De 6 a 27 de outubro decorreu em Roma a Assembleia Especial do Sínodo dos Bispos para a Região Pan-Amazónica. Foi um encontro fraternal de 21 dias que se realizou sob o clima de uma partilha aberta, livre e respeitadora. Aqueles que participam puderam ser testemunhas, como afirma o próprio texto do Documento Final, de um acontecimento eclesial marcado pela urgência do tema e pela convicção de escutar a voz do Espírito.
Tive o privilégio de poder partilhar três dias deste ambiente, ao participar num dos muitos eventos que, ao longo destes dias, foram sendo realizados. Dessa experiência tiro mesmo a conclusão de que o Sínodo apesar de estar centrado num território muito preciso de modo nenhum se confina a ele. De facto, o que se refletiu e rezou acerca da Amazónia acaba por não ter a ver só com esta zona geográfica, mas abre-se à totalidade da Igreja e do mundo. Isso mesmo aparece claramente afirmado no nº 19 do Instrumento de Trabalhoque foi distribuído a todos os participantes:
“Na Amazónia, a vida está inserida, ligada e integrada no território que, como espaço físico vital e nutritivo, é possibilidade, sustento e limite da vida. Além disso, podemos dizer que a Amazônia – ou outro espaço territorial indígena ou comunitário – não é somente um ubi (um espaço geográfico), mas também um quid, ou seja, um lugar de sentido para a fé ou a experiência de Deus na história. O território é um lugar teológico a partir do qual se vive a fé, mas é também uma peculiar fonte de revelação de Deus. Estes espaços são lugares epifánicos onde se manifesta a reserva de vida e de sabedoria para o planeta, uma vida e sabedoria que falam de Deus. Na Amazônia manifestam-se as “carícias de Deus” que se encarna na história (cf. LS, 84).”

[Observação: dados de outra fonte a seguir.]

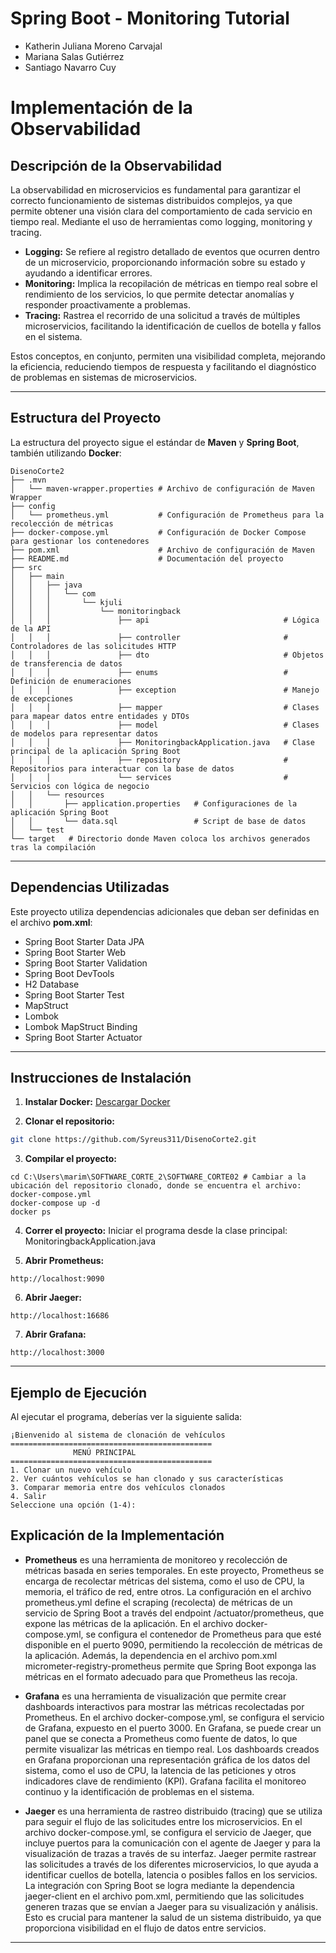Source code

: # **Spring Boot - Monitoring Tutorial**

* Katherin Juliana Moreno Carvajal
* Mariana Salas Gutiérrez
* Santiago Navarro Cuy

# Implementación de la Observabilidad

## Descripción de la Observabilidad

 La observabilidad en microservicios es fundamental para garantizar el correcto funcionamiento de sistemas distribuidos complejos,
 ya que permite obtener una visión clara del comportamiento de cada servicio en tiempo real. Mediante el uso de herramientas como logging, monitoring y tracing.

 - **Logging:** Se refiere al registro detallado de eventos que ocurren dentro de un microservicio, proporcionando información sobre su estado y ayudando a identificar errores. 
 - **Monitoring:**  Implica la recopilación de métricas en tiempo real sobre el rendimiento de los servicios, lo que permite detectar anomalías y responder proactivamente a problemas.
 - **Tracing:** Rastrea el recorrido de una solicitud a través de múltiples microservicios, facilitando la identificación de cuellos de botella y fallos en el sistema.

Estos conceptos, en conjunto, permiten una visibilidad completa, mejorando la eficiencia, reduciendo tiempos de respuesta y facilitando el diagnóstico de problemas en sistemas de microservicios.

---

## Estructura del Proyecto
La estructura del proyecto sigue el estándar de **Maven** y **Spring Boot**, también utilizando **Docker**:

```
DisenoCorte2
├── .mvn
│   └── maven-wrapper.properties # Archivo de configuración de Maven Wrapper
├── config
│   └── prometheus.yml           # Configuración de Prometheus para la recolección de métricas
├── docker-compose.yml           # Configuración de Docker Compose para gestionar los contenedores
├── pom.xml                      # Archivo de configuración de Maven
├── README.md                    # Documentación del proyecto
├── src
│   ├── main
│   │   ├── java
│   │   │   └── com
│   │   │       └── kjuli
│   │   │           └── monitoringback
│   │   │               ├── api                              # Lógica de la API
│   │   │               ├── controller                       # Controladores de las solicitudes HTTP
│   │   │               ├── dto                              # Objetos de transferencia de datos
│   │   │               ├── enums                            # Definición de enumeraciones
│   │   │               ├── exception                        # Manejo de excepciones
│   │   │               ├── mapper                           # Clases para mapear datos entre entidades y DTOs
│   │   │               ├── model                            # Clases de modelos para representar datos
│   │   │               ├── MonitoringbackApplication.java   # Clase principal de la aplicación Spring Boot
│   │   │               ├── repository                       # Repositorios para interactuar con la base de datos
│   │   │               └── services                         # Servicios con lógica de negocio
│   │   └── resources
│   │       ├── application.properties   # Configuraciones de la aplicación Spring Boot
│   │       └── data.sql                 # Script de base de datos
│   └── test
└── target   # Directorio donde Maven coloca los archivos generados tras la compilación
```

---

## Dependencias Utilizadas

Este proyecto utiliza dependencias adicionales que deban ser definidas en el archivo **pom.xml**:
- Spring Boot Starter Data JPA
- Spring Boot Starter Web
- Spring Boot Starter Validation
- Spring Boot DevTools
- H2 Database
- Spring Boot Starter Test
- MapStruct
- Lombok
- Lombok MapStruct Binding
- Spring Boot Starter Actuator

---

## Instrucciones de Instalación

1. **Instalar Docker:**
[Descargar Docker](https://docs.docker.com/desktop/setup/install/windows-install/)
   
2. **Clonar el repositorio:**
```bash
git clone https://github.com/Syreus311/DisenoCorte2.git
```

3. **Compilar el proyecto:**
```Símbolo del Sistema
cd C:\Users\marim\SOFTWARE_CORTE_2\SOFTWARE_CORTE02 # Cambiar a la ubicación del repositorio clonado, donde se encuentra el archivo: docker-compose.yml
docker-compose up -d
docker ps
```

4. **Correr el proyecto:**
Iniciar el programa desde la clase principal: MonitoringbackApplication.java

5. **Abrir Prometheus:**
```Navegador
http://localhost:9090
```

6. **Abrir Jaeger:**
```Navegador
http://localhost:16686
```

7. **Abrir Grafana:**
```Navegador
http://localhost:3000
```

---

## Ejemplo de Ejecución
Al ejecutar el programa, deberías ver la siguiente salida:

```
¡Bienvenido al sistema de clonación de vehículos
=============================================
              MENÚ PRINCIPAL
=============================================
1. Clonar un nuevo vehículo
2. Ver cuántos vehículos se han clonado y sus características
3. Comparar memoria entre dos vehículos clonados
4. Salir
Seleccione una opción (1-4):
```

## Explicación de la Implementación
- **Prometheus** es una herramienta de monitoreo y recolección de métricas basada en series temporales. En este proyecto, Prometheus se encarga de recolectar métricas del sistema, como el uso de CPU, la memoria, el tráfico de red, entre otros. La configuración en el archivo prometheus.yml define el scraping (recolecta) de métricas de un servicio de Spring Boot a través del endpoint /actuator/prometheus, que expone las métricas de la aplicación. En el archivo docker-compose.yml, se configura el contenedor de Prometheus para que esté disponible en el puerto 9090, permitiendo la recolección de métricas de la aplicación. Además, la dependencia en el archivo pom.xml micrometer-registry-prometheus permite que Spring Boot exponga las métricas en el formato adecuado para que Prometheus las recoja.

- **Grafana** es una herramienta de visualización que permite crear dashboards interactivos para mostrar las métricas recolectadas por Prometheus. En el archivo docker-compose.yml, se configura el servicio de Grafana, expuesto en el puerto 3000. En Grafana, se puede crear un panel que se conecta a Prometheus como fuente de datos, lo que permite visualizar las métricas en tiempo real. Los dashboards creados en Grafana proporcionan una representación gráfica de los datos del sistema, como el uso de CPU, la latencia de las peticiones y otros indicadores clave de rendimiento (KPI). Grafana facilita el monitoreo continuo y la identificación de problemas en el sistema.

- **Jaeger** es una herramienta de rastreo distribuido (tracing) que se utiliza para seguir el flujo de las solicitudes entre los microservicios. En el archivo docker-compose.yml, se configura el servicio de Jaeger, que incluye puertos para la comunicación con el agente de Jaeger y para la visualización de trazas a través de su interfaz. Jaeger permite rastrear las solicitudes a través de los diferentes microservicios, lo que ayuda a identificar cuellos de botella, latencia o posibles fallos en los servicios. La integración con Spring Boot se logra mediante la dependencia jaeger-client en el archivo pom.xml, permitiendo que las solicitudes generen trazas que se envían a Jaeger para su visualización y análisis. Esto es crucial para mantener la salud de un sistema distribuido, ya que proporciona visibilidad en el flujo de datos entre servicios.
---
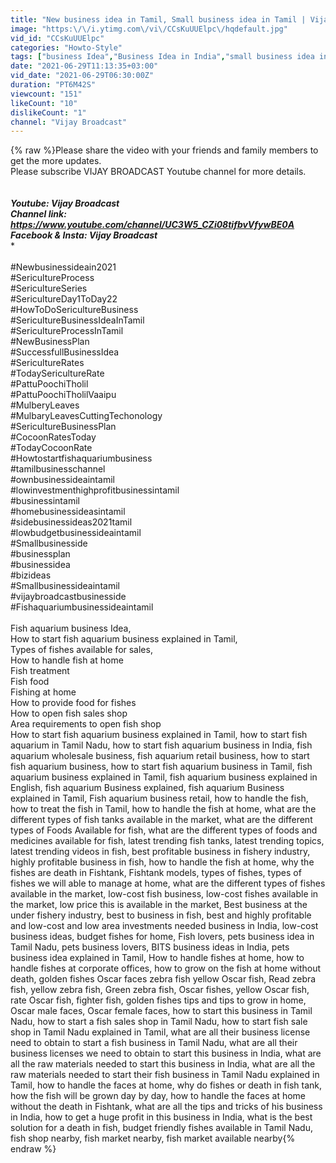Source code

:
 ```yaml
---
title: "New business idea in Tamil, Small business idea in Tamil | Vijay Broadcast"
image: "https:\/\/i.ytimg.com\/vi\/CCsKuUUElpc\/hqdefault.jpg"
vid_id: "CCsKuUUElpc"
categories: "Howto-Style"
tags: ["business Idea","Business Idea in India","small business idea in tamil"]
date: "2021-06-29T11:13:35+03:00"
vid_date: "2021-06-29T06:30:00Z"
duration: "PT6M42S"
viewcount: "151"
likeCount: "10"
dislikeCount: "1"
channel: "Vijay Broadcast"
---
```

{% raw %}Please share the video with your friends and family members to get the more updates.<br />Please subscribe VIJAY BROADCAST Youtube channel for more details.<br /><br />***************************<br />Youtube: Vijay Broadcast<br />Channel link: <a rel="nofollow" target="blank" href="https://www.youtube.com/channel/UC3W5_CZi08tifbvVfywBE0A">https://www.youtube.com/channel/UC3W5_CZi08tifbvVfywBE0A</a><br />Facebook &amp; Insta: Vijay Broadcast<br />****************************<br /><br />#Newbusinessideain2021<br />#SericultureProcess<br />#SericultureSeries<br />#SericultureDay1ToDay22<br />#HowToDoSericultureBusiness<br />#SericultureBusinessIdeaInTamil<br />#SericultureProcessInTamil<br />#NewBusinessPlan<br />#SuccessfullBusinessIdea<br />#SericultureRates<br />#TodaySericultureRate<br />#PattuPoochiTholil<br />#PattuPoochiTholilVaaipu<br />#MulberyLeaves<br />#MulbaryLeavesCuttingTechonology<br />#SericultureBusinessPlan<br />#CocoonRatesToday<br />#TodayCocoonRate<br />#Howtostartfishaquariumbusiness<br />#tamilbusinesschannel<br />#ownbusinessideaintamil<br />#lowinvestmenthighprofitbusinessintamil<br />#businessintamil<br />#homebusinessideasintamil<br />#sidebusinessideas2021tamil<br />#lowbudgetbusinessideaintamil<br />#Smallbusinesside<br />#businessplan<br />#businessidea<br />#bizideas<br />#Smallbusinessideaintamil<br />#vijaybroadcastbusinesside<br />#Fishaquariumbusinessideaintamil<br /><br />Fish aquarium business Idea,<br />How to start fish aquarium business explained in Tamil,<br />Types of fishes available for sales,<br />How to handle fish at home<br />Fish treatment<br />Fish food<br />Fishing at home<br />How to provide food for fishes<br />How to open fish sales shop<br />Area requirements to open fish shop<br />How to start fish aquarium business explained in Tamil, how to start fish aquarium in Tamil Nadu, how to start fish aquarium business in India, fish aquarium wholesale business, fish aquarium retail business, how to start fish aquarium business, how to start fish aquarium business in Tamil, fish aquarium business explained in Tamil, fish aquarium business explained in English, fish aquarium Business explained, fish aquarium Business explained in Tamil, Fish aquarium business retail, how to handle the fish, how to treat the fish in Tamil, how to handle the fish at home, what are the different types of fish tanks available in the market, what are the different types of Foods Available for fish, what are the different types of foods and medicines available for fish, latest trending fish tanks, latest trending topics, latest trending videos in fish, best profitable business in fishery industry, highly profitable business in fish, how to handle the fish at home, why the fishes are death in Fishtank, Fishtank models, types of fishes, types of fishes we will able to manage at home, what are the different types of fishes available in the market, low-cost fish business, low-cost fishes available in the market, low price this is available in the market, Best business at the under fishery industry, best to business in fish, best and highly profitable and low-cost and low area investments needed business in India, low-cost business ideas, budget fishes for home, Fish lovers, pets business idea in Tamil Nadu, pets business lovers, BITS business ideas in India, pets business idea explained in Tamil, How to handle fishes at home, how to handle fishes at corporate offices, how to grow on the fish at home without death, golden fishes Oscar faces zebra fish yellow Oscar fish, Read zebra fish, yellow zebra fish, Green zebra fish, Oscar fishes, yellow Oscar fish, rate Oscar fish, fighter fish, golden fishes tips and tips to grow in home, Oscar male faces, Oscar female faces, how to start this business in Tamil Nadu, how to start a fish sales shop in Tamil Nadu, how to start fish sale shop in Tamil Nadu explained in Tamil, what are all their business license need to obtain to start a fish business in Tamil Nadu, what are all their business licenses we need to obtain to start this business in India, what are all the raw materials needed to start this business in India, what are all the raw materials needed to start their fish business in Tamil Nadu explained in Tamil, how to handle the faces at home, why do fishes or death in fish tank, how the fish will be grown day by day, how to handle the faces at home without the death in Fishtank, what are all the tips and tricks of his business in India, how to get a huge profit in this business in India, what is the best solution for a death in fish, budget friendly fishes available in Tamil Nadu, fish shop nearby, fish market nearby, fish market available nearby{% endraw %}
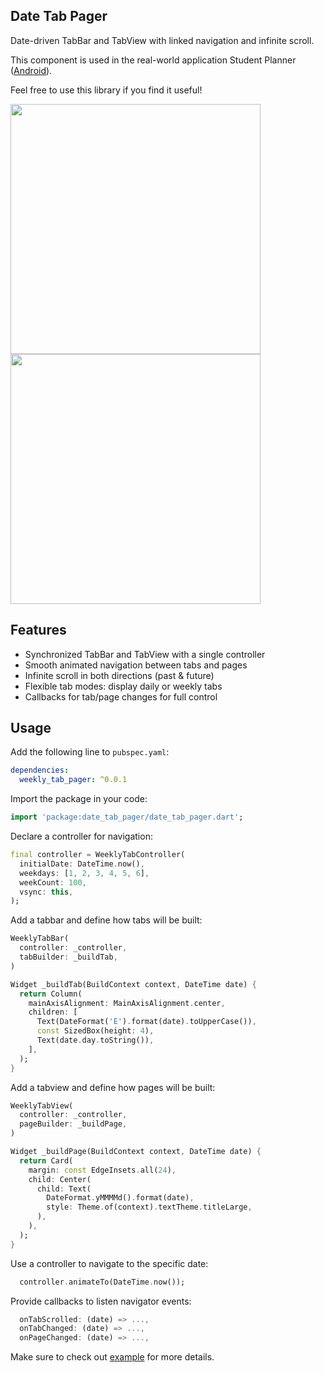 ## Date Tab Pager

Date-driven TabBar and TabView with linked navigation and infinite scroll.

This component is used in the real-world application Student Planner (<a href="https://play.google.com/store/apps/details?id=com.indentix.studentplanner">Android</a>).

Feel free to use this library if you find it useful!

 <img src="https://raw.githubusercontent.com/azalessky/weekly_tab_pager/main/daily-demo.gif" height="400"/>
 
 <img src="https://raw.githubusercontent.com/azalessky/weekly_tab_pager/main/weekly-demo.gif" height="400"/>

## Features

 - Synchronized TabBar and TabView with a single controller
 - Smooth animated navigation between tabs and pages
 - Infinite scroll in both directions (past & future)
 - Flexible tab modes: display daily or weekly tabs
 - Callbacks for tab/page changes for full control

## Usage

Add the following line to `pubspec.yaml`:

```yaml
dependencies:
  weekly_tab_pager: ^0.0.1
```
Import the package in your code:
```dart
import 'package:date_tab_pager/date_tab_pager.dart';
```

Declare a controller for navigation:
```dart
final controller = WeeklyTabController(
  initialDate: DateTime.now(),
  weekdays: [1, 2, 3, 4, 5, 6],
  weekCount: 100,
  vsync: this,
);
```

Add a tabbar and define how tabs will be built:
```dart
WeeklyTabBar(
  controller: _controller,
  tabBuilder: _buildTab,
)

Widget _buildTab(BuildContext context, DateTime date) {
  return Column(
    mainAxisAlignment: MainAxisAlignment.center,
    children: [
      Text(DateFormat('E').format(date).toUpperCase()),
      const SizedBox(height: 4),
      Text(date.day.toString()),
    ],
  );
}
```

Add a tabview and define how pages will be built:
```dart
WeeklyTabView(
  controller: _controller,
  pageBuilder: _buildPage,
)

Widget _buildPage(BuildContext context, DateTime date) {
  return Card(
    margin: const EdgeInsets.all(24),
    child: Center(
      child: Text(
        DateFormat.yMMMMd().format(date),
        style: Theme.of(context).textTheme.titleLarge,
      ),
    ),
  );
}
```

Use a controller to navigate to the specific date:
```dart
  controller.animateTo(DateTime.now());
```

Provide callbacks to listen navigator events:
```dart
  onTabScrolled: (date) => ...,
  onTabChanged: (date) => ...,
  onPageChanged: (date) => ...,
```

Make sure to check out [example](https://github.com/azalessky/date_tab_pager/tree/main/example) for more details.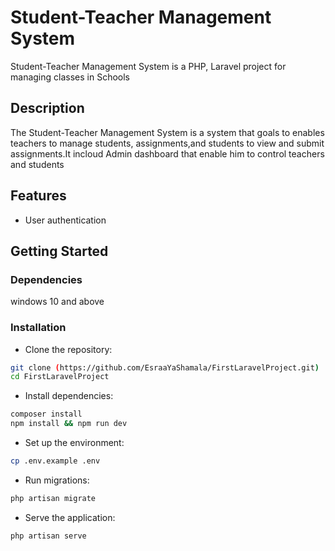 # Student-Teacher Management System
Student-Teacher Management System is a PHP, Laravel project for managing classes in Schools
## Description
The Student-Teacher Management System is a system  that goals to enables teachers to manage students, assignments,and students to view and submit assignments.It incloud Admin dashboard that enable him to control teachers and students 
## Features
- User authentication 
## Getting Started
### Dependencies
windows 10 and above
### Installation
- Clone the repository:
```bash
git clone (https://github.com/EsraaYaShamala/FirstLaravelProject.git)
cd FirstLaravelProject
```
- Install dependencies:
```bash
composer install
npm install && npm run dev
```
- Set up the environment:
```bash
cp .env.example .env
```
- Run migrations:
```bash
php artisan migrate
```
- Serve the application:
```bash
php artisan serve
```
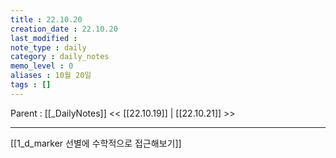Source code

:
 ```yaml
---
title : 22.10.20
creation_date : 22.10.20
last_modified :
note_type : daily
category : daily_notes
memo_level : 0
aliases : 10월 20일
tags : []
---
```

Parent : [[_DailyNotes]]
<< [[22.10.19]] | [[22.10.21]] >>

---
 [[1_d_marker 선별에 수학적으로 접근해보기]]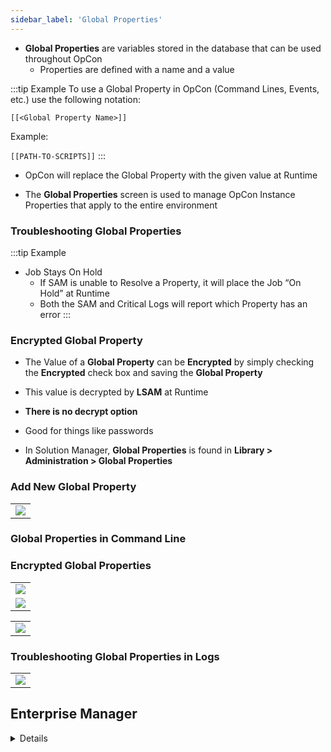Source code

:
 ```yaml
---
sidebar_label: 'Global Properties'
---
```


* **Global Properties** are variables stored in the database that can be used throughout OpCon 
  * Properties are defined with a name and a value

:::tip Example
To use a Global Property in OpCon (Command Lines, Events, etc.) use the following notation:

```[[<Global Property Name>]]```

Example:

```[[PATH-TO-SCRIPTS]]```
:::

* OpCon will replace the Global Property with the given value at Runtime

* The **Global Properties** screen is used to manage OpCon Instance Properties that apply to the entire environment  

### Troubleshooting Global Properties

:::tip Example
* Job Stays On Hold
  * If SAM is unable to Resolve a Property, it will place the Job “On Hold” at Runtime
  * Both the SAM and Critical Logs will report which Property has an error
:::


### Encrypted Global Property


* The Value of a **Global Property** can be **Encrypted** by simply checking the **Encrypted** check box and saving the **Global Property**
* This value is decrypted by **LSAM** at Runtime
* **There is no decrypt option** 
* Good for things like passwords

* In Solution Manager, **Global Properties** is found in **Library > Administration > Global Properties**

### Add New Global Property

|                                                                 |
|-----------------------------------------------------------------|
|![](../static/imgbasic/sm-global-properties-add-new-property.png)|

### Global Properties in Command Line

### Encrypted Global Properties

|                                                               |
|---------------------------------------------------------------|
|![](../static/imgbasic/sm-global-properties-encrypted-set.png) |
|![](../static/imgbasic/sm-global-properties-encrypted-view.png)|

|                                                             |
|-------------------------------------------------------------|
|![](../static/imgbasic/sm-global-properties-command-line.png)|

### Troubleshooting Global Properties in Logs

|                                                       |
|-------------------------------------------------------|
|![](../static/imgbasic/sm-global-property-fail-summary.png)|


## Enterprise Manager

<details>

* In Enterprise Manager, **Global Properties** is found in **Administration > Global Properties**

#### Add Global Properties

|                                         |
|-----------------------------------------|
|![Picture201](../static/imgbasic/201.png)|

#### Global Properties in Command Line

|                                         |
|-----------------------------------------|
|![Picture202](../static/imgbasic/202.png)|


#### Encrpyted Global Properties

|                                         |
|-----------------------------------------|
|![Picture204](../static/imgbasic/204.png)|
|![Picture205](../static/imgbasic/205.png)|


#### Troubleshooting Global Properties in Logs

|                                         |
|-----------------------------------------|
|![Picture203](../static/imgbasic/203.png)|

</details>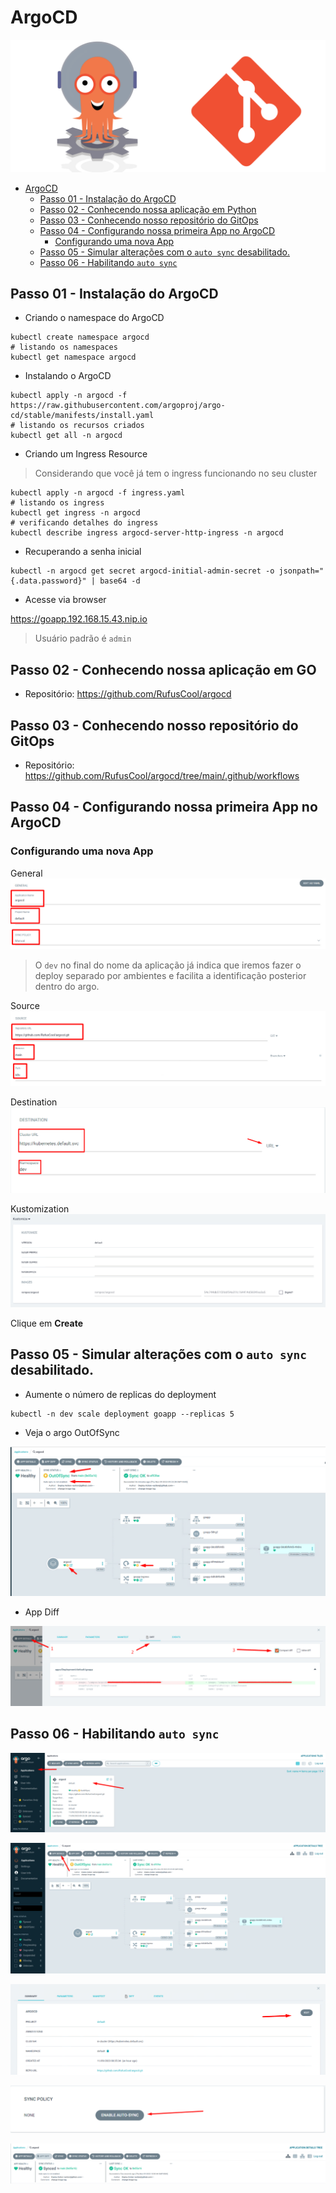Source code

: # ArgoCD

![Source](img/argocd-git-00.png)

- [ArgoCD](#argocd)
  - [Passo 01 - Instalação do ArgoCD](#passo-01---instalação-do-argocd)
  - [Passo 02 - Conhecendo nossa aplicação em Python](#passo-02---conhecendo-nossa-aplicação-em-python)
  - [Passo 03 - Conhecendo nosso repositório do GitOps](#passo-03---conhecendo-nosso-repositório-do-gitops)
  - [Passo 04 - Configurando nossa primeira App no ArgoCD](#passo-04---configurando-nossa-primeira-app-no-argocd)
    - [Configurando uma nova App](#configurando-uma-nova-app)
  - [Passo 05 - Simular alterações com o `auto sync` desabilitado.](#passo-05---simular-alterações-com-o-auto-sync-desabilitado)
  - [Passo 06 - Habilitando `auto sync`](#passo-06---habilitando-auto-sync)


## Passo 01 - Instalação do ArgoCD

- Criando o namespace do ArgoCD
```
kubectl create namespace argocd
# listando os namespaces
kubectl get namespace argocd
```

- Instalando o ArgoCD
```
kubectl apply -n argocd -f https://raw.githubusercontent.com/argoproj/argo-cd/stable/manifests/install.yaml
# listando os recursos criados
kubectl get all -n argocd
```

- Criando um Ingress Resource

> Considerando que você já tem o ingress funcionando no seu cluster

```
kubectl apply -n argocd -f ingress.yaml
# listando os ingress
kubectl get ingress -n argocd
# verificando detalhes do ingress
kubectl describe ingress argocd-server-http-ingress -n argocd
```

- Recuperando a senha inicial

```
kubectl -n argocd get secret argocd-initial-admin-secret -o jsonpath="{.data.password}" | base64 -d
```

- Acesse via browser

https://goapp.192.168.15.43.nip.io

> Usuário padrão é `admin`

## Passo 02 - Conhecendo nossa aplicação em GO

- Repositório: https://github.com/RufusCool/argocd

## Passo 03 - Conhecendo nosso repositório do GitOps

- Repositório: https://github.com/RufusCool/argocd/tree/main/.github/workflows

## Passo 04 - Configurando nossa primeira App no ArgoCD

### Configurando uma nova App

General
![General](/img/argocd-newapp-01-general.png)

> O `dev` no final do nome da aplicação já indica que iremos fazer o deploy separado por ambientes e facilita a identificação posterior dentro do argo.

Source
![Source](img/argocd-newapp-02-source.png)

Destination
![Source](img/argocd-newapp-03-destination.png)

Kustomization
![Source](img/argocd-newapp-04-helm.png)

Clique em **Create**

## Passo 05 - Simular alterações com o `auto sync` desabilitado.

- Aumente o número de replicas do deployment

```
kubectl -n dev scale deployment goapp --replicas 5
```

- Veja o argo OutOfSync

![OutOfSync](img/argocd-newapp-05-autosync-disable-outofsync.png)

- App Diff

![](img/argocd-newapp-06-app-diff.png)

## Passo 06 - Habilitando `auto sync`

![](img/argocd-newapp-07-selecionando-app.png)

![](img/argocd-newapp-08-application-details.png)

![](img/argocd-newapp-09-edit.png)

![](img/argocd-newapp-10-sync-policy.png)

![](img/argocd-newapp-11-app-state.png)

Parece-me claro, a Amazónia não é somente um onde. Ela é, deve ser, muito mais do que isso, apontando novos caminhos a partir dos quais, com ousadia, somos chamados a pensar, viver e concretizar a fé cristã.
Encontro um desses caminhos claramente indicado no Capítulo IV do Documento Final, intitulado: novos caminhos de conversão ecológica. Nele expressamente se afirma:
“Com a ecologia integral surge um novo paradigma de justiça, uma vez que “uma verdadeira abordagem ecológica sempre se torna uma abordagem social, que deve integrar a justiça nos debates sobre o meio ambiente, para ouvir tanto o clamor da terra como o clamor dos pobres” (LS 49). A ecologia integral, assim, conecta o exercício do cuidado da natureza com o da justiça pelos mais empobrecidos e desfavorecidos da terra, que são a opção preferida de Deus na história revelada” (nº 66)
Não tenho dúvidas de que a questão ecológica é um tema que está muito na moda e que qualquer pessoa que esteja minimamente atenta e que queira levar a vida com seriedade não pode ignorar. A atenção que todos os partidos políticos lhe dão é também disso um sinal evidente.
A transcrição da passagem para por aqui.